TASK: Reproduce the data that follows in its entirety, character for character.

Data excerpts:
──────────
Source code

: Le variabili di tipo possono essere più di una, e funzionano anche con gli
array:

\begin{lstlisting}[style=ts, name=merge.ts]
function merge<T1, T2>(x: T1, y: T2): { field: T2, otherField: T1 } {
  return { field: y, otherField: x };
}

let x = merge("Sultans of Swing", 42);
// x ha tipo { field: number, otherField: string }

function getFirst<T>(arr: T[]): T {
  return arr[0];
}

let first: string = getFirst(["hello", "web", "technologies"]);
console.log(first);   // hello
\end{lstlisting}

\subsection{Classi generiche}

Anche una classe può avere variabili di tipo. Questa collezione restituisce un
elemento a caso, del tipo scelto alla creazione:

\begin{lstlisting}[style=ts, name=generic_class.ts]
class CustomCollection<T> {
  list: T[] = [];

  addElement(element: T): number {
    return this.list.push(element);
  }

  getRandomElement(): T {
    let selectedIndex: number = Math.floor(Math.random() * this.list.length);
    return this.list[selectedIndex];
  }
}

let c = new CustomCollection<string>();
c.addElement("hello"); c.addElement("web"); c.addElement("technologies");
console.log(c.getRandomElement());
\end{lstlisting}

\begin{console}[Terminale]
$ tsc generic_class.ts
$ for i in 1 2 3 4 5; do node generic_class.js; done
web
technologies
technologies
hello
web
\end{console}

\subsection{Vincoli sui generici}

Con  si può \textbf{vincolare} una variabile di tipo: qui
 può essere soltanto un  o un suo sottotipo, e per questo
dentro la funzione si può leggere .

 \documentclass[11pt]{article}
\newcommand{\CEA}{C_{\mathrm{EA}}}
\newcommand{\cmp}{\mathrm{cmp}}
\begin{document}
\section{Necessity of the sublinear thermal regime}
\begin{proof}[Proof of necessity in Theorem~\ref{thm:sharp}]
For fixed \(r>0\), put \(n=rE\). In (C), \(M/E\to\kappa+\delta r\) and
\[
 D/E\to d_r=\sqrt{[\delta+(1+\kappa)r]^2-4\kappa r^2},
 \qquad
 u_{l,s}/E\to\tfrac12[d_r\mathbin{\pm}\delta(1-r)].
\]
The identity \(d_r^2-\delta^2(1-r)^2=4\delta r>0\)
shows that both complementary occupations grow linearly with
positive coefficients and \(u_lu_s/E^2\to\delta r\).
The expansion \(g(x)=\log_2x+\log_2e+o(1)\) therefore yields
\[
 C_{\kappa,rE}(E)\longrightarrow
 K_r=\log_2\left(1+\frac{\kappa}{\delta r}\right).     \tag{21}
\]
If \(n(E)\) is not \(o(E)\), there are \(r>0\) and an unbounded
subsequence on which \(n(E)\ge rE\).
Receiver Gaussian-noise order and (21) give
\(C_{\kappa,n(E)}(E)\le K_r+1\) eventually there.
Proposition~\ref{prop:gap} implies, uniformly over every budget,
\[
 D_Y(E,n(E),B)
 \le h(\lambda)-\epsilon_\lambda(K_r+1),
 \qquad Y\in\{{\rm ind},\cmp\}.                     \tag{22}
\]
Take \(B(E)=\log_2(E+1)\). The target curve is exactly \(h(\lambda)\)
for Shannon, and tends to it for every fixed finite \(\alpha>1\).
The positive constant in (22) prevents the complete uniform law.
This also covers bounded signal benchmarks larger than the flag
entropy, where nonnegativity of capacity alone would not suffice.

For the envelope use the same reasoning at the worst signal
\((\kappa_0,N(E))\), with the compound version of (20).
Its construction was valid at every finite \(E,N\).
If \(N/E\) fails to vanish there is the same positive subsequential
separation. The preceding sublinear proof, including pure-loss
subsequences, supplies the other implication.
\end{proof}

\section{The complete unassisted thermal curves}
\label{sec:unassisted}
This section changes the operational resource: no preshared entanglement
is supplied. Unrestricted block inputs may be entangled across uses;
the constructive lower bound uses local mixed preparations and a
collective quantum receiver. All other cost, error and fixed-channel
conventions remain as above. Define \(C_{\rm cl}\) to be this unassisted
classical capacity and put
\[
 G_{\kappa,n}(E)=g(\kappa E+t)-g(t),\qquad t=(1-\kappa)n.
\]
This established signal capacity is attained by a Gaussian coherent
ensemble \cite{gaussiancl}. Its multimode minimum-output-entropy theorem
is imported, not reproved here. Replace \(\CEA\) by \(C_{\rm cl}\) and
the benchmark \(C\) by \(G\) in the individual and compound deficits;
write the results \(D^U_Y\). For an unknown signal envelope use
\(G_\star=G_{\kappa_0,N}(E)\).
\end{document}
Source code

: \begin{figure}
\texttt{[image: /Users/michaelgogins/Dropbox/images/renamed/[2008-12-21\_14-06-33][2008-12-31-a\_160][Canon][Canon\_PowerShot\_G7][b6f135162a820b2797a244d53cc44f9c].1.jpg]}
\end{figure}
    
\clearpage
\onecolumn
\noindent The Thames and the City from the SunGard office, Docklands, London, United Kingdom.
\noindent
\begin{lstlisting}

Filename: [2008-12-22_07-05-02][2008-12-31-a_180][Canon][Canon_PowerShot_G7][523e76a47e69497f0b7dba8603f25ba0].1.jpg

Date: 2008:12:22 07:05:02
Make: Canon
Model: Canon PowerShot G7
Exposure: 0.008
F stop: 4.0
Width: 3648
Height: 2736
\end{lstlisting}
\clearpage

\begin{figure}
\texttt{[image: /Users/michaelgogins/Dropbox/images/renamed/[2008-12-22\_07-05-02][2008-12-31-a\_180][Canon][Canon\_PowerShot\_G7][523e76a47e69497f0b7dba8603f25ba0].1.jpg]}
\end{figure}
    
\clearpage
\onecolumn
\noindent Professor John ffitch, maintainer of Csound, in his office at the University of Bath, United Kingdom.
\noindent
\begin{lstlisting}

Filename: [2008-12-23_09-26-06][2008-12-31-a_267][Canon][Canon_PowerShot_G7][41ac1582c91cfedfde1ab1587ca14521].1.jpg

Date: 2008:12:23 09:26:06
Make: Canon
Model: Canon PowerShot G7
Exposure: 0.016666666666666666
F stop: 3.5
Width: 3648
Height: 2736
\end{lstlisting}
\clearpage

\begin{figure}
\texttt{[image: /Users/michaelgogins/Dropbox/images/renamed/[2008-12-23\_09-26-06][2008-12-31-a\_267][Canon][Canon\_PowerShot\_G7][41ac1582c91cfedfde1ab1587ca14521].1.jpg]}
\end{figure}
──────────
COMPLETED TASK:
Source code

: Le variabili di tipo possono essere più di una, e funzionano anche con gli
array:

\begin{lstlisting}[style=ts, name=merge.ts]
function merge<T1, T2>(x: T1, y: T2): { field: T2, otherField: T1 } {
  return { field: y, otherField: x };
}

let x = merge("Sultans of Swing", 42);
// x ha tipo { field: number, otherField: string }

function getFirst<T>(arr: T[]): T {
  return arr[0];
}

let first: string = getFirst(["hello", "web", "technologies"]);
console.log(first);   // hello
\end{lstlisting}

\subsection{Classi generiche}

Anche una classe può avere variabili di tipo. Questa collezione restituisce un
elemento a caso, del tipo scelto alla creazione:

\begin{lstlisting}[style=ts, name=generic_class.ts]
class CustomCollection<T> {
  list: T[] = [];

  addElement(element: T): number {
    return this.list.push(element);
  }

  getRandomElement(): T {
    let selectedIndex: number = Math.floor(Math.random() * this.list.length);
    return this.list[selectedIndex];
  }
}

let c = new CustomCollection<string>();
c.addElement("hello"); c.addElement("web"); c.addElement("technologies");
console.log(c.getRandomElement());
\end{lstlisting}

\begin{console}[Terminale]
$ tsc generic_class.ts
$ for i in 1 2 3 4 5; do node generic_class.js; done
web
technologies
technologies
hello
web
\end{console}

\subsection{Vincoli sui generici}

Con  si può \textbf{vincolare} una variabile di tipo: qui
 può essere soltanto un  o un suo sottotipo, e per questo
dentro la funzione si può leggere .

 \documentclass[11pt]{article}
\newcommand{\CEA}{C_{\mathrm{EA}}}
\newcommand{\cmp}{\mathrm{cmp}}
\begin{document}
\section{Necessity of the sublinear thermal regime}
\begin{proof}[Proof of necessity in Theorem~\ref{thm:sharp}]
For fixed \(r>0\), put \(n=rE\). In (C), \(M/E\to\kappa+\delta r\) and
\[
 D/E\to d_r=\sqrt{[\delta+(1+\kappa)r]^2-4\kappa r^2},
 \qquad
 u_{l,s}/E\to\tfrac12[d_r\mathbin{\pm}\delta(1-r)].
\]
The identity \(d_r^2-\delta^2(1-r)^2=4\delta r>0\)
shows that both complementary occupations grow linearly with
positive coefficients and \(u_lu_s/E^2\to\delta r\).
The expansion \(g(x)=\log_2x+\log_2e+o(1)\) therefore yields
\[
 C_{\kappa,rE}(E)\longrightarrow
 K_r=\log_2\left(1+\frac{\kappa}{\delta r}\right).     \tag{21}
\]
If \(n(E)\) is not \(o(E)\), there are \(r>0\) and an unbounded
subsequence on which \(n(E)\ge rE\).
Receiver Gaussian-noise order and (21) give
\(C_{\kappa,n(E)}(E)\le K_r+1\) eventually there.
Proposition~\ref{prop:gap} implies, uniformly over every budget,
\[
 D_Y(E,n(E),B)
 \le h(\lambda)-\epsilon_\lambda(K_r+1),
 \qquad Y\in\{{\rm ind},\cmp\}.                     \tag{22}
\]
Take \(B(E)=\log_2(E+1)\). The target curve is exactly \(h(\lambda)\)
for Shannon, and tends to it for every fixed finite \(\alpha>1\).
The positive constant in (22) prevents the complete uniform law.
This also covers bounded signal benchmarks larger than the flag
entropy, where nonnegativity of capacity alone would not suffice.

For the envelope use the same reasoning at the worst signal
\((\kappa_0,N(E))\), with the compound version of (20).
Its construction was valid at every finite \(E,N\).
If \(N/E\) fails to vanish there is the same positive subsequential
separation. The preceding sublinear proof, including pure-loss
subsequences, supplies the other implication.
\end{proof}

\section{The complete unassisted thermal curves}
\label{sec:unassisted}
This section changes the operational resource: no preshared entanglement
is supplied. Unrestricted block inputs may be entangled across uses;
the constructive lower bound uses local mixed preparations and a
collective quantum receiver. All other cost, error and fixed-channel
conventions remain as above. Define \(C_{\rm cl}\) to be this unassisted
classical capacity and put
\[
 G_{\kappa,n}(E)=g(\kappa E+t)-g(t),\qquad t=(1-\kappa)n.
\]
This established signal capacity is attained by a Gaussian coherent
ensemble \cite{gaussiancl}. Its multimode minimum-output-entropy theorem
is imported, not reproved here. Replace \(\CEA\) by \(C_{\rm cl}\) and
the benchmark \(C\) by \(G\) in the individual and compound deficits;
write the results \(D^U_Y\). For an unknown signal envelope use
\(G_\star=G_{\kappa_0,N}(E)\).
\end{document}
Source code

: \begin{figure}
\texttt{[image: /Users/michaelgogins/Dropbox/images/renamed/[2008-12-21\_14-06-33][2008-12-31-a\_160][Canon][Canon\_PowerShot\_G7][b6f135162a820b2797a244d53cc44f9c].1.jpg]}
\end{figure}
    
\clearpage
\onecolumn
\noindent The Thames and the City from the SunGard office, Docklands, London, United Kingdom.
\noindent
\begin{lstlisting}

Filename: [2008-12-22_07-05-02][2008-12-31-a_180][Canon][Canon_PowerShot_G7][523e76a47e69497f0b7dba8603f25ba0].1.jpg

Date: 2008:12:22 07:05:02
Make: Canon
Model: Canon PowerShot G7
Exposure: 0.008
F stop: 4.0
Width: 3648
Height: 2736
\end{lstlisting}
\clearpage

\begin{figure}
\texttt{[image: /Users/michaelgogins/Dropbox/images/renamed/[2008-12-22\_07-05-02][2008-12-31-a\_180][Canon][Canon\_PowerShot\_G7][523e76a47e69497f0b7dba8603f25ba0].1.jpg]}
\end{figure}
    
\clearpage
\onecolumn
\noindent Professor John ffitch, maintainer of Csound, in his office at the University of Bath, United Kingdom.
\noindent
\begin{lstlisting}

Filename: [2008-12-23_09-26-06][2008-12-31-a_267][Canon][Canon_PowerShot_G7][41ac1582c91cfedfde1ab1587ca14521].1.jpg

Date: 2008:12:23 09:26:06
Make: Canon
Model: Canon PowerShot G7
Exposure: 0.016666666666666666
F stop: 3.5
Width: 3648
Height: 2736
\end{lstlisting}
\clearpage

\begin{figure}
\texttt{[image: /Users/michaelgogins/Dropbox/images/renamed/[2008-12-23\_09-26-06][2008-12-31-a\_267][Canon][Canon\_PowerShot\_G7][41ac1582c91cfedfde1ab1587ca14521].1.jpg]}
\end{figure}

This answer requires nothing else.